昨日まで2日間、浜松市静岡県森林林業研究センターで、長期優良住宅先導的モデルで採択を受けた耐力壁の面内せん断試験を行いました。

先月から用意していた試験体を2日間で一気に壊します。
今回は2Pの試験体4体、3Pの試験体を5体の計9体です。
これらを水平力を掛けながら壊して、壊れ方の特性と耐力を調べます。


この長期優良住宅先導的モデルとは、国土交通省が実施している補助事業で、全国から寄せられた提案の中から優れた内容の案件を選び、実際の建物を建設する際に1棟当たり200万円の補助金を交付する事業です。
ヤギモクでは平成20年度と22年度の二回にわたり採択を受けました。

今回の22年度の採択では、地域木材活用の為の活動として、静岡県産の木材から製造した針葉樹合板と、県産木材とを使った耐力壁や各種接合部の基礎データを測定し、それらを許容応力度計算で使えるデータにして公開する事も含まれています。
そのため、まずは一番活用度の高い耐力壁試験から行いました。
これはヤギモクと森林林業研究センターとの今年度の共同研究のテーマでも有るため、春から計画していました。


2Pの試験体の作成の様子。プレカットされた試験体を組み立てます。

試験機に設置するとこの様になります。試験機は島津製作所製です。


まずはCN65釘100ピッチの耐力壁です。
柱と土台は県産ヒノキ。梁は県産のスギです。

合板一枚の耐力壁では通常は2.5倍の壁倍率になりますが、釘を太くしたり、打つピッチを細かくすれば、耐力壁の耐力も高くなります。
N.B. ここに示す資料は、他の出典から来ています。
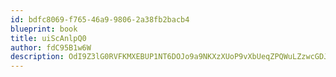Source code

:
 ```yaml
---
id: bdfc8069-f765-46a9-9806-2a38fb2bacb4
blueprint: book
title: uiScAnlpQ0
author: fdC95B1w6W
description: OdI9Z3lG0RVFKMXEBUP1NT6DOJo9a9NKXzXUoP9vXbUeqZPQWuLZzwcGDJKH9ni751Kgf3ieqlNZDsFqAtNB9RG2tQf8o3gXDlj8
---
```

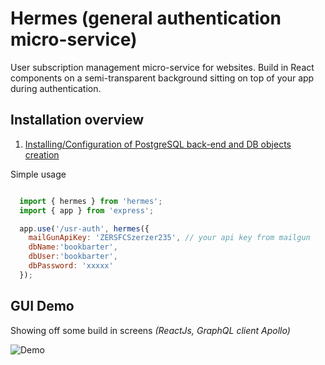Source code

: # Hermes (general authentication micro-service)

User subscription management micro-service for websites. Build in React components on a semi-transparent background sitting on top of your app during
authentication.

## Installation overview

 1. [Installing/Configuration of PostgreSQL back-end and DB objects creation](docs/installing-postgresql96-centos7.md)

 Simple usage

 ```javascript

   import { hermes } from 'hermes';
   import { app } from 'express';

   app.use('/usr-auth', hermes({
     mailGunApiKey: 'ZERSFCSzerzer235', // your api key from mailgun
     dbName:'bookbarter',
     dbUser:'bookbarter',
     dbPassword: 'xxxxx'
   });
 ```

## GUI Demo

Showing off some build in screens  _(ReactJs, GraphQL client Apollo)_

![Demo](https://media.giphy.com/media/26gR1OLV9ebnFgjQI/giphy.gif)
CN65は一般木造に使用されるN50より一回り太くて長い釘です。
耐力壁試験では、通常、土台と柱はスギを使います。それも乙種2級です。これは最も弱い材料なので、その他の材料を使えばその試験値より高い数値となり、実際の建物は安全側になるからです。

ヒノキはスギより密度も高く釘の保持力が高いため、CN65と針葉樹合板との組み合わせでは、合板が負けます。
この様な場合、終局は釘の頭が合板から抜けるパンチングアウトや合板の端切れになります。
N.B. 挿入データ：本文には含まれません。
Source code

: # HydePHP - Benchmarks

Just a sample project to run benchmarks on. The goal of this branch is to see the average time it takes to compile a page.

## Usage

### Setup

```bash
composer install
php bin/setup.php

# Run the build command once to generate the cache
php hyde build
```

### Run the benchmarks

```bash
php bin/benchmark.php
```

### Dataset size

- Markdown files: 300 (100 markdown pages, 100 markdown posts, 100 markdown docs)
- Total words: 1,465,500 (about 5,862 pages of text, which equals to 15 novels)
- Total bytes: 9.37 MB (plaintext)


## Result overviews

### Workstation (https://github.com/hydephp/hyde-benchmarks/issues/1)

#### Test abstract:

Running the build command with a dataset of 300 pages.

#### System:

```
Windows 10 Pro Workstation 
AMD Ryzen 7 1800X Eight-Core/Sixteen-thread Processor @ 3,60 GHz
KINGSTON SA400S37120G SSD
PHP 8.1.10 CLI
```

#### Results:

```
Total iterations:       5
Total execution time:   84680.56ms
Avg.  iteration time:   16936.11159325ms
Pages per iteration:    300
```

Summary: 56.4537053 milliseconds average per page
データはこんな感じで表示されます。グラフがよく見ると多少上に浮いています。最初のキャリブレーションでぶれたようです。これはあとで補正します。


試験を終えた試験体はその場で解体します。釘の本数が多いので大変です。


3Pの試験体はヤギモクでも初めてです。
森林林業研究センターでも初めてで、アクチュエーターの推力を上げるため、油圧コンプレッサーの圧力を通常より高くして臨みます。
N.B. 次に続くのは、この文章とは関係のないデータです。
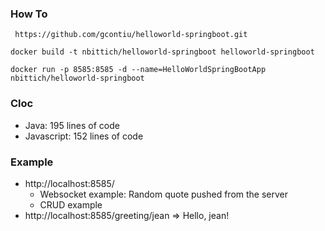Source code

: ### How To
``` https://github.com/gcontiu/helloworld-springboot.git```

```docker build -t nbittich/helloworld-springboot helloworld-springboot``` 

```docker run -p 8585:8585 -d --name=HelloWorldSpringBootApp nbittich/helloworld-springboot``` 

### Cloc
- Java: 195 lines of code
- Javascript: 152 lines of code

### Example
 - http://localhost:8585/ 
    - Websocket example: Random quote pushed from the server
    - CRUD example
 - http://localhost:8585/greeting/jean => Hello, jean!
3Pでは、東大の木質材料学研究室から借りてきた引き抜き力を測定するロードセルを足元にセットします。
今回は足元の引き抜き力の測定も重要なファクターです。

そのため試験体の足元に付けるホールダウン金物も異様な状況です。

私も大量に汗をかいたため多少は痩せたかもしれませんね。とにかく暑い二日間でした。


壊れるとこんな感じです。


3Pの一体合板(3枚の合板が一体となった試験体)は最後の終局で繋げてあった部位が破断し、次回以降の再チャレンジになりました。
しかし、ループの部分の特性はきれいに採れました。
試験を実施していただいた池田潔彦さんと、終局の状態をチェックします。

3Pの試験体は私の修論のネタでも有り、様々な工夫が盛り込まれています。
採れたデータもとてもおもしろい内容です。残念ですが現段階では未公開です。
来年の建築学会発表に向けて頑張りたいと思います。

実は二日間では全部の試験ができなかった為、8月9日に再度2体の試験が有ります。
今回の試験では、企画設計部の有志のメンバー(実施計画、商品企画、購買、設計)と工事課の協力で実行できました。みんな二日間猛暑の中お疲れ様でした。